Well, it’s one week until D-day (or I guess I should say “C-day”), and it’s JoeKim’s birthday. So, I got him the gift that keeps on giving.
I figure I’ll be out of commission for 6 weeks at least, and even then, I can’t imagine that I will be in the mood for romance (or any seamier derivation thereof) with 3 hours of sleep a night. So, I’m going to help him help his own cause. I mean, I pass 3 adult bookstores on my way to the el every evening, so I should put their convenience to good use. A co-worker came with me, ostensibly because she felt that I shouldn’t go alone, but she confided in me that actually she just wanted to go and would never have the chutzpah to go on her own, and when I told her I was going, just wanted to see what it was like. We picked the most well lit of the three, with cheery “Happy Halloween” decorations on the door. Like people might go trick or treating there or something. It was fairly innocuous, the only skeevy part being the booths in the back where you have to buy tokens to get in. Al the preview booths were full for the entire time we were there. “Just don’t touch anything.” I told my colleague. But, the saleswoman was very nice and helpful, and went so far as to tell me about the adult video sale in progress. And they say that customer service is dying.
It was pretty fun to waddle into an adult bookstore with my giant belly. Somehow I feel like I kind of have immunity, like people give me the benefit of the doubt. “Look at that pervert going into the adult bookstore — oh, wait, she’s pregnant.

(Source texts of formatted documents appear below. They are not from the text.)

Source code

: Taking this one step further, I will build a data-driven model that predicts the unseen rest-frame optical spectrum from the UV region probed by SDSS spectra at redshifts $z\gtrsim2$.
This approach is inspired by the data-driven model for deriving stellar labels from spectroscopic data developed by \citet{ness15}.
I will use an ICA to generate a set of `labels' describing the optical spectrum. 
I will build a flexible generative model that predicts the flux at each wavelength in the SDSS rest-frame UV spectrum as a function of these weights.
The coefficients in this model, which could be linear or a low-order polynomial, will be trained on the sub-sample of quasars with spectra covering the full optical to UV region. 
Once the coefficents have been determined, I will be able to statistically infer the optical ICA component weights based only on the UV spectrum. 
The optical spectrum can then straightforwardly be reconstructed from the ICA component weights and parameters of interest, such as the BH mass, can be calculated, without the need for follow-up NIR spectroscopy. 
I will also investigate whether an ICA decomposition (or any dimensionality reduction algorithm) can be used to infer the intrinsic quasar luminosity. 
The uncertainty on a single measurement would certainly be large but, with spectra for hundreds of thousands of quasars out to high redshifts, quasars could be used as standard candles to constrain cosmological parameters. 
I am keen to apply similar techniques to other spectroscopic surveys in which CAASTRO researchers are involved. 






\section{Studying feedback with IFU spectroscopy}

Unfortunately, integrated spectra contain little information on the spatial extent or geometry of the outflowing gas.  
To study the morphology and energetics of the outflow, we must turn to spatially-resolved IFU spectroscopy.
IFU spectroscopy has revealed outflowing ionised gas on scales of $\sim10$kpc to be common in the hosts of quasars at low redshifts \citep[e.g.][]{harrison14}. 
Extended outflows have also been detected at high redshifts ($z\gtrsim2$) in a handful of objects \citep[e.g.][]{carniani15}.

She must not be a pervert.” I don’t know why I feel like that, or if people really think that way, but that’s what happens in my mind. And it was also funny to me to go to the hippie mom store and buy more earth mother cloth diapers and know that I was putting them next to “Jenna Loves Brianna” in my bag. I had a nice secret smile about that one.

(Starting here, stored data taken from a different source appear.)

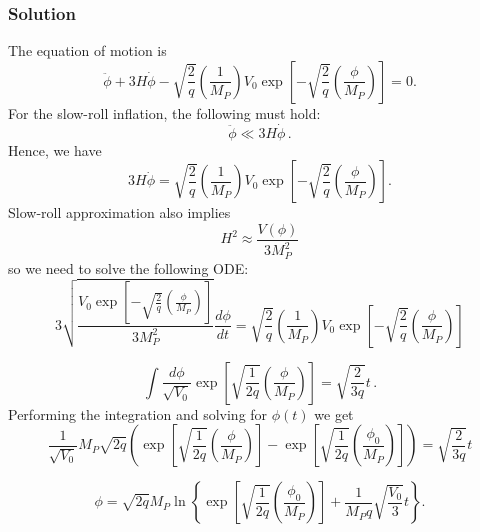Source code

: \subsubsection*{Solution}
The equation of motion is
\begin{equation}
\ddot{\phi} + 3 H \dot{\phi} - \sqrt{\frac{2}{q}} \left( \frac{1}{M_P} \right) V_0 \exp \left[ - \sqrt{\frac{2}{q}} \left( \frac{\phi}{M_P} \right) \right] = 0.
\end{equation}
For the slow-roll inflation, the following must hold: 
\begin{equation}
    \ddot{\phi}\ll 3H\dot{\phi} \,.
\end{equation}
Hence, we have
\begin{equation}
3 H \dot{\phi} = \sqrt{\frac{2}{q}} \left( \frac{1}{M_P} \right) V_0 \exp \left[ - \sqrt{\frac{2}{q}} \left( \frac{\phi}{M_P} \right) \right].
\end{equation}
Slow-roll approximation also implies 
\begin{equation}
H^2\approx\frac{V(\phi)}{3M^2_P}
\end{equation}
so we need to solve the following ODE:
\begin{equation}
3 \sqrt{\frac{V_0 \exp \left[ - \sqrt{\frac{2}{q}} \left( \frac{\phi}{M_P} \right) \right]}{3 M_P^2}} \frac{d\phi}{dt} = \sqrt{\frac{2}{q}} \left( \frac{1}{M_P} \right) V_0 \exp \left[ - \sqrt{\frac{2}{q}} \left( \frac{\phi}{M_P} \right) \right]
\end{equation}

\begin{equation}
\int \frac{d\phi}{\sqrt{V_0}} \exp \left[ \sqrt{\frac{1}{2q}} \left( \frac{\phi}{M_P} \right) \right] = \sqrt{\frac{2}{3q}} t \,.
\end{equation}
Performing the integration and solving for $\phi(t)$ we get
\begin{equation}
\frac{1}{\sqrt{V_0}} M_P \sqrt{2q} \left( \exp \left[ \sqrt{\frac{1}{2q}} \left( \frac{\phi}{M_P} \right) \right] - \exp \left[ \sqrt{\frac{1}{2q}} \left( \frac{\phi_0}{M_P} \right) \right] \right) = \sqrt{\frac{2}{3q}} t
\end{equation}

\begin{equation}
\boxed{
\phi = \sqrt{2q} M_P \ln \left\{ \exp \left[ \sqrt{\frac{1}{2q}} \left( \frac{\phi_0}{M_P} \right) \right] + \frac{1}{M_P q} \sqrt{\frac{V_0}{3}} t \right\}}.
\end{equation}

This is probably also the best day to recount all the great things that Joe does. How he sings and talks to the baby all the time, how he compliments me profusely every day and thanks me for being a good mom, how he never gets annoyed when I complain for the umpteenth time about not having a beer for 9 months, how he makes me breakfast (and sometimes dinner) in bed, how he pays attention to how tired I am and takes over whatever I’m doing so that I can go lie down, how he’s reading The Essential C-Section Guide on the el every morning and night. And how I really realized during the version, when I was about to pass out because my blood pressure was so low, and he came in the room, how wonderful and nice it is to have someone you can look at when you’re about to pass out, and know that you can trust them to make it better. It was really scary at first to know I would depend on Joe so much for things because of pregnancy and a baby. Now, it’s just a realy comforting feeling, which is a nice change.
So, happy birthday, JoeKim. Enjoy the porn.